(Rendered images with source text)
- Opening Delimiter -

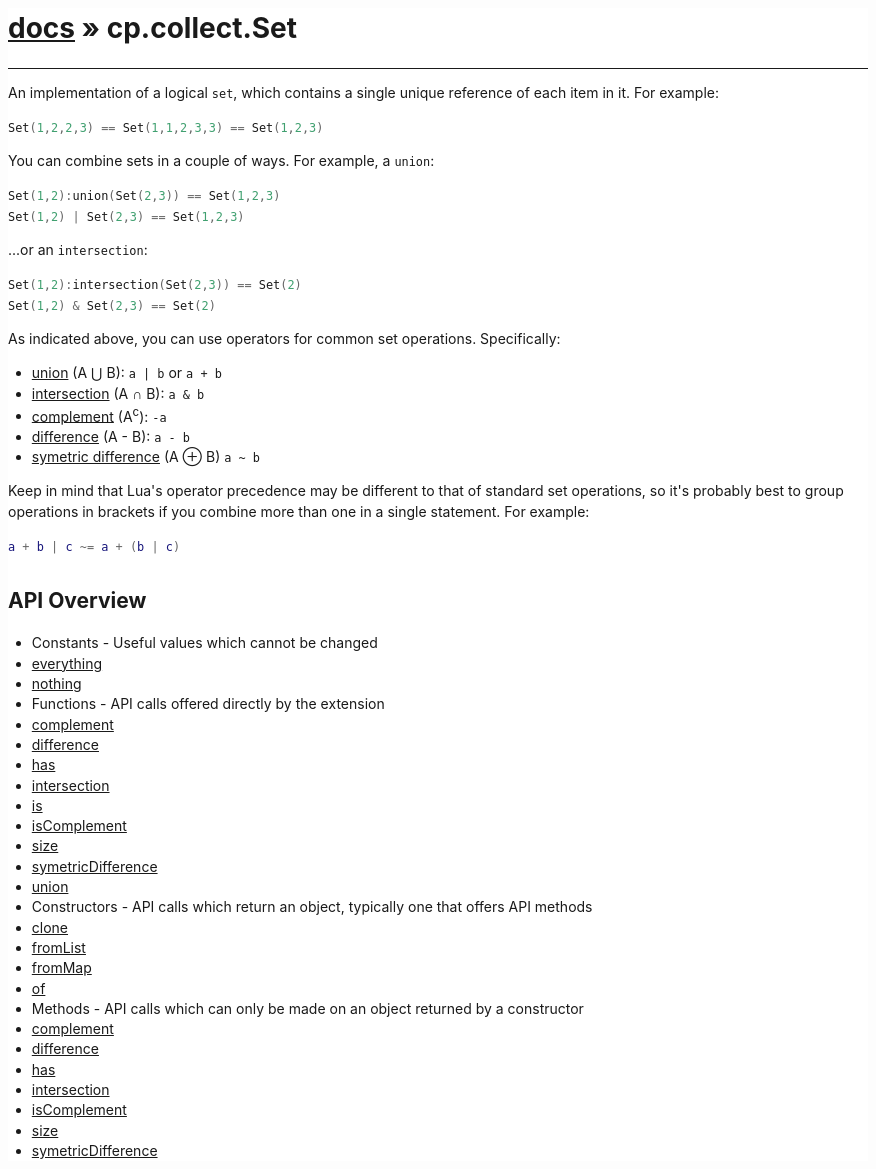 # [docs](index.md) » cp.collect.Set
---

An implementation of a logical `set`, which contains a single unique
reference of each item in it. For example:

```lua
Set(1,2,2,3) == Set(1,1,2,3,3) == Set(1,2,3)
```

You can combine sets in a couple of ways. For example, a `union`:

```lua
Set(1,2):union(Set(2,3)) == Set(1,2,3)
Set(1,2) | Set(2,3) == Set(1,2,3)
```

...or an `intersection`:

```lua
Set(1,2):intersection(Set(2,3)) == Set(2)
Set(1,2) & Set(2,3) == Set(2)
```

As indicated above, you can use operators for common set operations. Specifically:

 * [union](#union) (A ⋃ B):                          `a | b` or `a + b`
 * [intersection](#intersection) (A ∩ B):            `a & b`
 * [complement](#complement) (A<sup>c</sup>):        `-a`
 * [difference](#diference) (A - B):                 `a - b`
 * [symetric difference](#symetricDifference) (A ⊕ B)  `a ~ b`

Keep in mind that Lua's operator precedence may be different to that of standard set operations, so it's probably best to group operations in brackets if you combine more than one in a single statement. For example:

```lua
a + b | c ~= a + (b | c)
```

## API Overview
* Constants - Useful values which cannot be changed
 * [everything](#everything)
 * [nothing](#nothing)
* Functions - API calls offered directly by the extension
 * [complement](#complement)
 * [difference](#difference)
 * [has](#has)
 * [intersection](#intersection)
 * [is](#is)
 * [isComplement](#isComplement)
 * [size](#size)
 * [symetricDifference](#symetricDifference)
 * [union](#union)
* Constructors - API calls which return an object, typically one that offers API methods
 * [clone](#clone)
 * [fromList](#fromList)
 * [fromMap](#fromMap)
 * [of](#of)
* Methods - API calls which can only be made on an object returned by a constructor
 * [complement](#complement)
 * [difference](#difference)
 * [has](#has)
 * [intersection](#intersection)
 * [isComplement](#isComplement)
 * [size](#size)
 * [symetricDifference](#symetricDifference)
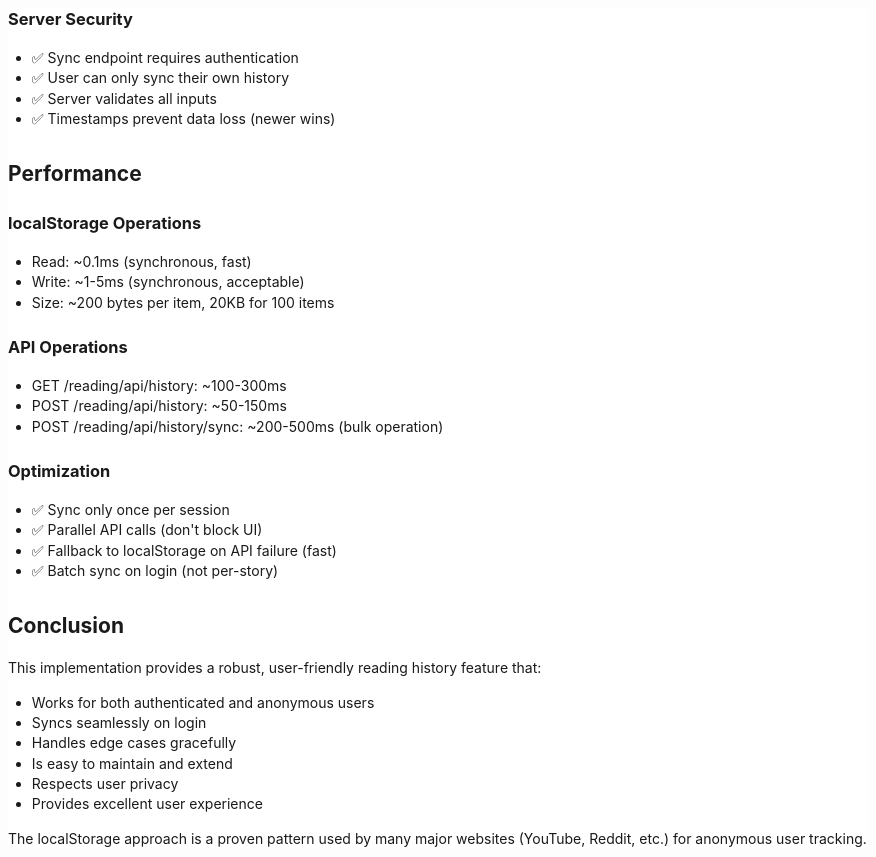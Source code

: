 ### Server Security
- ✅ Sync endpoint requires authentication
- ✅ User can only sync their own history
- ✅ Server validates all inputs
- ✅ Timestamps prevent data loss (newer wins)

## Performance

### localStorage Operations
- Read: ~0.1ms (synchronous, fast)
- Write: ~1-5ms (synchronous, acceptable)
- Size: ~200 bytes per item, 20KB for 100 items

### API Operations
- GET /reading/api/history: ~100-300ms
- POST /reading/api/history: ~50-150ms
- POST /reading/api/history/sync: ~200-500ms (bulk operation)

### Optimization
- ✅ Sync only once per session
- ✅ Parallel API calls (don't block UI)
- ✅ Fallback to localStorage on API failure (fast)
- ✅ Batch sync on login (not per-story)

## Conclusion

This implementation provides a robust, user-friendly reading history feature that:
- Works for both authenticated and anonymous users
- Syncs seamlessly on login
- Handles edge cases gracefully
- Is easy to maintain and extend
- Respects user privacy
- Provides excellent user experience

The localStorage approach is a proven pattern used by many major websites (YouTube, Reddit, etc.) for anonymous user tracking.
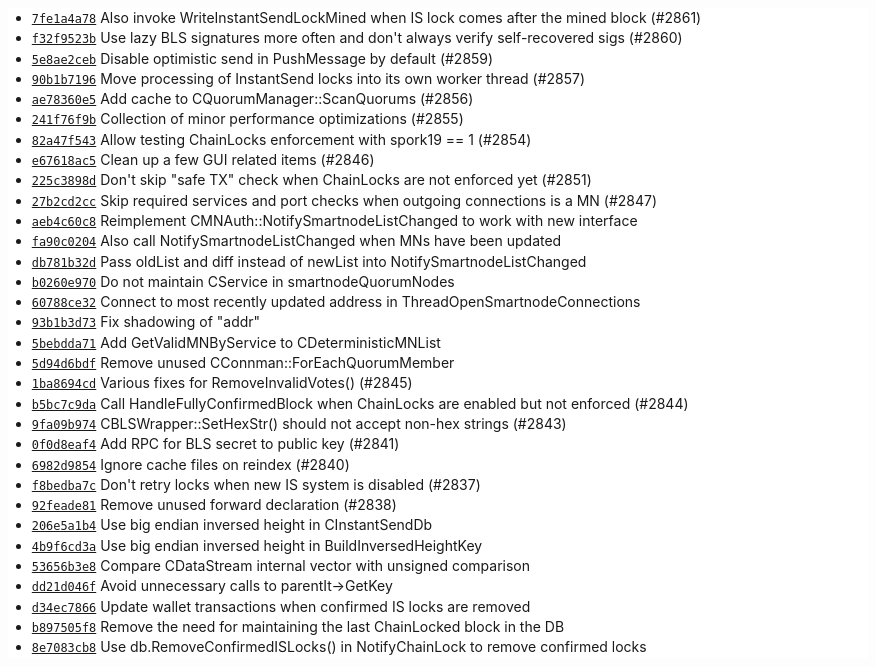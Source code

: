 - [`7fe1a4a78`](https://github.com/dogetoreum/dogetoreum/commit/7fe1a4a78) Also invoke WriteInstantSendLockMined when IS lock comes after the mined block (#2861)
- [`f32f9523b`](https://github.com/dogetoreum/dogetoreum/commit/f32f9523b) Use lazy BLS signatures more often and don't always verify self-recovered sigs (#2860)
- [`5e8ae2ceb`](https://github.com/dogetoreum/dogetoreum/commit/5e8ae2ceb) Disable optimistic send in PushMessage by default (#2859)
- [`90b1b7196`](https://github.com/dogetoreum/dogetoreum/commit/90b1b7196) Move processing of InstantSend locks into its own worker thread (#2857)
- [`ae78360e5`](https://github.com/dogetoreum/dogetoreum/commit/ae78360e5) Add cache to CQuorumManager::ScanQuorums (#2856)
- [`241f76f9b`](https://github.com/dogetoreum/dogetoreum/commit/241f76f9b) Collection of minor performance optimizations (#2855)
- [`82a47f543`](https://github.com/dogetoreum/dogetoreum/commit/82a47f543) Allow testing ChainLocks enforcement with spork19 == 1 (#2854)
- [`e67618ac5`](https://github.com/dogetoreum/dogetoreum/commit/e67618ac5) Clean up a few GUI related items (#2846)
- [`225c3898d`](https://github.com/dogetoreum/dogetoreum/commit/225c3898d) Don't skip "safe TX" check when ChainLocks are not enforced yet (#2851)
- [`27b2cd2cc`](https://github.com/dogetoreum/dogetoreum/commit/27b2cd2cc) Skip required services and port checks when outgoing connections is a MN (#2847)
- [`aeb4c60c8`](https://github.com/dogetoreum/dogetoreum/commit/aeb4c60c8) Reimplement CMNAuth::NotifySmartnodeListChanged to work with new interface
- [`fa90c0204`](https://github.com/dogetoreum/dogetoreum/commit/fa90c0204) Also call NotifySmartnodeListChanged when MNs have been updated
- [`db781b32d`](https://github.com/dogetoreum/dogetoreum/commit/db781b32d) Pass oldList and diff instead of newList into NotifySmartnodeListChanged
- [`b0260e970`](https://github.com/dogetoreum/dogetoreum/commit/b0260e970) Do not maintain CService in smartnodeQuorumNodes
- [`60788ce32`](https://github.com/dogetoreum/dogetoreum/commit/60788ce32) Connect to most recently updated address in ThreadOpenSmartnodeConnections
- [`93b1b3d73`](https://github.com/dogetoreum/dogetoreum/commit/93b1b3d73) Fix shadowing of "addr"
- [`5bebdda71`](https://github.com/dogetoreum/dogetoreum/commit/5bebdda71) Add GetValidMNByService to CDeterministicMNList
- [`5d94d6bdf`](https://github.com/dogetoreum/dogetoreum/commit/5d94d6bdf) Remove unused CConnman::ForEachQuorumMember
- [`1ba8694cd`](https://github.com/dogetoreum/dogetoreum/commit/1ba8694cd) Various fixes for RemoveInvalidVotes() (#2845)
- [`b5bc7c9da`](https://github.com/dogetoreum/dogetoreum/commit/b5bc7c9da) Call HandleFullyConfirmedBlock when ChainLocks are enabled but not enforced (#2844)
- [`9fa09b974`](https://github.com/dogetoreum/dogetoreum/commit/9fa09b974) CBLSWrapper::SetHexStr() should not accept non-hex strings (#2843)
- [`0f0d8eaf4`](https://github.com/dogetoreum/dogetoreum/commit/0f0d8eaf4) Add RPC for BLS secret to public key (#2841)
- [`6982d9854`](https://github.com/dogetoreum/dogetoreum/commit/6982d9854) Ignore cache files on reindex (#2840)
- [`f8bedba7c`](https://github.com/dogetoreum/dogetoreum/commit/f8bedba7c) Don't retry locks when new IS system is disabled (#2837)
- [`92feade81`](https://github.com/dogetoreum/dogetoreum/commit/92feade81) Remove unused forward declaration (#2838)
- [`206e5a1b4`](https://github.com/dogetoreum/dogetoreum/commit/206e5a1b4) Use big endian inversed height in CInstantSendDb
- [`4b9f6cd3a`](https://github.com/dogetoreum/dogetoreum/commit/4b9f6cd3a) Use big endian inversed height in BuildInversedHeightKey
- [`53656b3e8`](https://github.com/dogetoreum/dogetoreum/commit/53656b3e8) Compare CDataStream internal vector with unsigned comparison
- [`dd21d046f`](https://github.com/dogetoreum/dogetoreum/commit/dd21d046f) Avoid unnecessary calls to parentIt->GetKey
- [`d34ec7866`](https://github.com/dogetoreum/dogetoreum/commit/d34ec7866) Update wallet transactions when confirmed IS locks are removed
- [`b897505f8`](https://github.com/dogetoreum/dogetoreum/commit/b897505f8) Remove the need for maintaining the last ChainLocked block in the DB
- [`8e7083cb8`](https://github.com/dogetoreum/dogetoreum/commit/8e7083cb8) Use db.RemoveConfirmedISLocks() in NotifyChainLock to remove confirmed locks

- Closing Delimiter -

#### Work item:
When you print the entries, keep every line exactly as it is and drop the pictures.

#### Completed task:
 # [docs](index.md) » cp.collect.Set
---

An implementation of a logical `set`, which contains a single unique
reference of each item in it. For example:

```lua
Set(1,2,2,3) == Set(1,1,2,3,3) == Set(1,2,3)
```

You can combine sets in a couple of ways. For example, a `union`:

```lua
Set(1,2):union(Set(2,3)) == Set(1,2,3)
Set(1,2) | Set(2,3) == Set(1,2,3)
```

...or an `intersection`:

```lua
Set(1,2):intersection(Set(2,3)) == Set(2)
Set(1,2) & Set(2,3) == Set(2)
```

As indicated above, you can use operators for common set operations. Specifically:

 * [union](#union) (A ⋃ B):                          `a | b` or `a + b`
 * [intersection](#intersection) (A ∩ B):            `a & b`
 * [complement](#complement) (A<sup>c</sup>):        `-a`
 * [difference](#diference) (A - B):                 `a - b`
 * [symetric difference](#symetricDifference) (A ⊕ B)  `a ~ b`

Keep in mind that Lua's operator precedence may be different to that of standard set operations, so it's probably best to group operations in brackets if you combine more than one in a single statement. For example:

```lua
a + b | c ~= a + (b | c)
```

## API Overview
* Constants - Useful values which cannot be changed
 * [everything](#everything)
 * [nothing](#nothing)
* Functions - API calls offered directly by the extension
 * [complement](#complement)
 * [difference](#difference)
 * [has](#has)
 * [intersection](#intersection)
 * [is](#is)
 * [isComplement](#isComplement)
 * [size](#size)
 * [symetricDifference](#symetricDifference)
 * [union](#union)
* Constructors - API calls which return an object, typically one that offers API methods
 * [clone](#clone)
 * [fromList](#fromList)
 * [fromMap](#fromMap)
 * [of](#of)
* Methods - API calls which can only be made on an object returned by a constructor
 * [complement](#complement)
 * [difference](#difference)
 * [has](#has)
 * [intersection](#intersection)
 * [isComplement](#isComplement)
 * [size](#size)
 * [symetricDifference](#symetricDifference)
Source code

: ### Server Security
- ✅ Sync endpoint requires authentication
- ✅ User can only sync their own history
- ✅ Server validates all inputs
- ✅ Timestamps prevent data loss (newer wins)

## Performance

### localStorage Operations
- Read: ~0.1ms (synchronous, fast)
- Write: ~1-5ms (synchronous, acceptable)
- Size: ~200 bytes per item, 20KB for 100 items

### API Operations
- GET /reading/api/history: ~100-300ms
- POST /reading/api/history: ~50-150ms
- POST /reading/api/history/sync: ~200-500ms (bulk operation)

### Optimization
- ✅ Sync only once per session
- ✅ Parallel API calls (don't block UI)
- ✅ Fallback to localStorage on API failure (fast)
- ✅ Batch sync on login (not per-story)

## Conclusion

This implementation provides a robust, user-friendly reading history feature that:
- Works for both authenticated and anonymous users
- Syncs seamlessly on login
- Handles edge cases gracefully
- Is easy to maintain and extend
- Respects user privacy
- Provides excellent user experience

The localStorage approach is a proven pattern used by many major websites (YouTube, Reddit, etc.) for anonymous user tracking.
Source code

: - [`7fe1a4a78`](https://github.com/dogetoreum/dogetoreum/commit/7fe1a4a78) Also invoke WriteInstantSendLockMined when IS lock comes after the mined block (#2861)
- [`f32f9523b`](https://github.com/dogetoreum/dogetoreum/commit/f32f9523b) Use lazy BLS signatures more often and don't always verify self-recovered sigs (#2860)
- [`5e8ae2ceb`](https://github.com/dogetoreum/dogetoreum/commit/5e8ae2ceb) Disable optimistic send in PushMessage by default (#2859)
- [`90b1b7196`](https://github.com/dogetoreum/dogetoreum/commit/90b1b7196) Move processing of InstantSend locks into its own worker thread (#2857)
- [`ae78360e5`](https://github.com/dogetoreum/dogetoreum/commit/ae78360e5) Add cache to CQuorumManager::ScanQuorums (#2856)
- [`241f76f9b`](https://github.com/dogetoreum/dogetoreum/commit/241f76f9b) Collection of minor performance optimizations (#2855)
- [`82a47f543`](https://github.com/dogetoreum/dogetoreum/commit/82a47f543) Allow testing ChainLocks enforcement with spork19 == 1 (#2854)
- [`e67618ac5`](https://github.com/dogetoreum/dogetoreum/commit/e67618ac5) Clean up a few GUI related items (#2846)
- [`225c3898d`](https://github.com/dogetoreum/dogetoreum/commit/225c3898d) Don't skip "safe TX" check when ChainLocks are not enforced yet (#2851)
- [`27b2cd2cc`](https://github.com/dogetoreum/dogetoreum/commit/27b2cd2cc) Skip required services and port checks when outgoing connections is a MN (#2847)
- [`aeb4c60c8`](https://github.com/dogetoreum/dogetoreum/commit/aeb4c60c8) Reimplement CMNAuth::NotifySmartnodeListChanged to work with new interface
- [`fa90c0204`](https://github.com/dogetoreum/dogetoreum/commit/fa90c0204) Also call NotifySmartnodeListChanged when MNs have been updated
- [`db781b32d`](https://github.com/dogetoreum/dogetoreum/commit/db781b32d) Pass oldList and diff instead of newList into NotifySmartnodeListChanged
- [`b0260e970`](https://github.com/dogetoreum/dogetoreum/commit/b0260e970) Do not maintain CService in smartnodeQuorumNodes
- [`60788ce32`](https://github.com/dogetoreum/dogetoreum/commit/60788ce32) Connect to most recently updated address in ThreadOpenSmartnodeConnections
- [`93b1b3d73`](https://github.com/dogetoreum/dogetoreum/commit/93b1b3d73) Fix shadowing of "addr"
- [`5bebdda71`](https://github.com/dogetoreum/dogetoreum/commit/5bebdda71) Add GetValidMNByService to CDeterministicMNList
- [`5d94d6bdf`](https://github.com/dogetoreum/dogetoreum/commit/5d94d6bdf) Remove unused CConnman::ForEachQuorumMember
- [`1ba8694cd`](https://github.com/dogetoreum/dogetoreum/commit/1ba8694cd) Various fixes for RemoveInvalidVotes() (#2845)
- [`b5bc7c9da`](https://github.com/dogetoreum/dogetoreum/commit/b5bc7c9da) Call HandleFullyConfirmedBlock when ChainLocks are enabled but not enforced (#2844)
- [`9fa09b974`](https://github.com/dogetoreum/dogetoreum/commit/9fa09b974) CBLSWrapper::SetHexStr() should not accept non-hex strings (#2843)
- [`0f0d8eaf4`](https://github.com/dogetoreum/dogetoreum/commit/0f0d8eaf4) Add RPC for BLS secret to public key (#2841)
- [`6982d9854`](https://github.com/dogetoreum/dogetoreum/commit/6982d9854) Ignore cache files on reindex (#2840)
- [`f8bedba7c`](https://github.com/dogetoreum/dogetoreum/commit/f8bedba7c) Don't retry locks when new IS system is disabled (#2837)
- [`92feade81`](https://github.com/dogetoreum/dogetoreum/commit/92feade81) Remove unused forward declaration (#2838)
- [`206e5a1b4`](https://github.com/dogetoreum/dogetoreum/commit/206e5a1b4) Use big endian inversed height in CInstantSendDb
- [`4b9f6cd3a`](https://github.com/dogetoreum/dogetoreum/commit/4b9f6cd3a) Use big endian inversed height in BuildInversedHeightKey
- [`53656b3e8`](https://github.com/dogetoreum/dogetoreum/commit/53656b3e8) Compare CDataStream internal vector with unsigned comparison
- [`dd21d046f`](https://github.com/dogetoreum/dogetoreum/commit/dd21d046f) Avoid unnecessary calls to parentIt->GetKey
- [`d34ec7866`](https://github.com/dogetoreum/dogetoreum/commit/d34ec7866) Update wallet transactions when confirmed IS locks are removed
- [`b897505f8`](https://github.com/dogetoreum/dogetoreum/commit/b897505f8) Remove the need for maintaining the last ChainLocked block in the DB
- [`8e7083cb8`](https://github.com/dogetoreum/dogetoreum/commit/8e7083cb8) Use db.RemoveConfirmedISLocks() in NotifyChainLock to remove confirmed locks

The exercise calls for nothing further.